__Task directions__
Where a line of the material includes the string "logged", copy that line.

- Opening Delimiter -

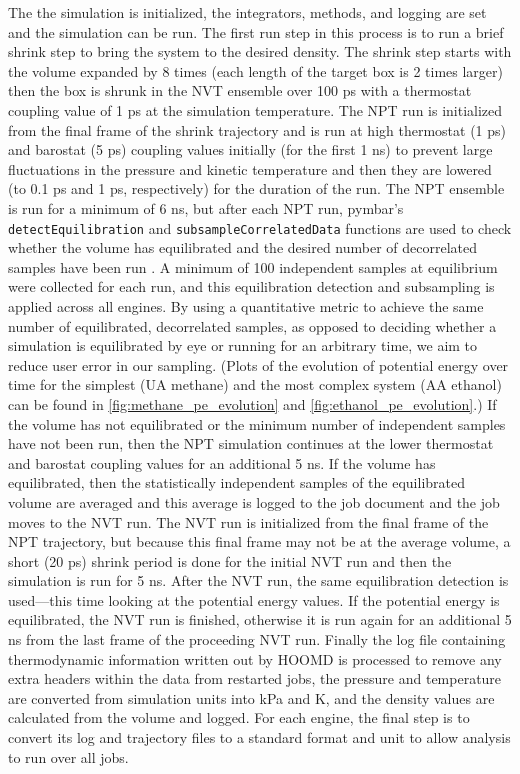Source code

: The the simulation is initialized, the integrators, methods, and logging are set and the simulation can be run. 
The first run step in this process is to run a brief shrink step to bring the system to the desired density. 
The shrink step starts with the volume expanded by 8 times (each length of the target box is 2 times larger) then the box is shrunk in the NVT ensemble over 100 ps with a thermostat coupling value of 1 ps at the simulation temperature. 
The NPT run is initialized from the final frame of the shrink trajectory and is run at high thermostat (1 ps) and barostat (5 ps) coupling values initially (for the first 1 ns) to prevent large fluctuations in the pressure and kinetic temperature and then they are lowered (to 0.1 ps and 1 ps, respectively) for the duration of the run. %
The NPT ensemble is run for a minimum of 6 ns, but after each NPT run, pymbar's \lstinline{detectEquilibration} and \lstinline{subsampleCorrelatedData} functions are used to check whether the volume has equilibrated and the desired number of decorrelated samples have been run \cite{Chodera2007, Chodera2016, Shirts2008a}. 
A minimum of 100 independent samples at equilibrium were collected for each run, and this equilibration detection and subsampling is applied across all engines.
By using a quantitative metric to achieve the same number of equilibrated, decorrelated samples, as opposed to deciding whether a simulation is equilibrated by eye or running for an arbitrary time, we aim to reduce user error in our sampling.
(Plots of the evolution of potential energy over time for the simplest (UA methane) and the most complex system (AA ethanol) can be found in \autoref{fig:methane_pe_evolution} and \autoref{fig:ethanol_pe_evolution}.)
If the volume has not equilibrated or the minimum number of independent samples have not been run, then the NPT simulation continues at the lower thermostat and barostat coupling values for an additional 5 ns. 
If the volume has equilibrated, then the statistically independent samples of the equilibrated volume are averaged and this average is logged to the job document and the job moves to the NVT run. 
The NVT run is initialized from the final frame of the NPT trajectory, but because this final frame may not be at the average volume, a short (20 ps) shrink period is done for the initial NVT run and then the simulation is run for 5 ns. 
After the NVT run, the same equilibration detection is used---this time looking at the potential energy values. If the potential energy is equilibrated, the NVT run is finished, otherwise it is run again for an additional 5 ns from the last frame of the proceeding NVT run. 
Finally the log file containing thermodynamic information written out by HOOMD is processed to remove any extra headers within the data from restarted jobs, the pressure and temperature are converted from simulation units into kPa and K, and the density values are calculated from the volume and logged.
For each engine, the final step is to convert its log and trajectory files to a standard format and unit to allow analysis to run over all jobs.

- Closing Delimiter -

__Answer to this exercise__
If the volume has equilibrated, then the statistically independent samples of the equilibrated volume are averaged and this average is logged to the job document and the job moves to the NVT run. 
Finally the log file containing thermodynamic information written out by HOOMD is processed to remove any extra headers within the data from restarted jobs, the pressure and temperature are converted from simulation units into kPa and K, and the density values are calculated from the volume and logged.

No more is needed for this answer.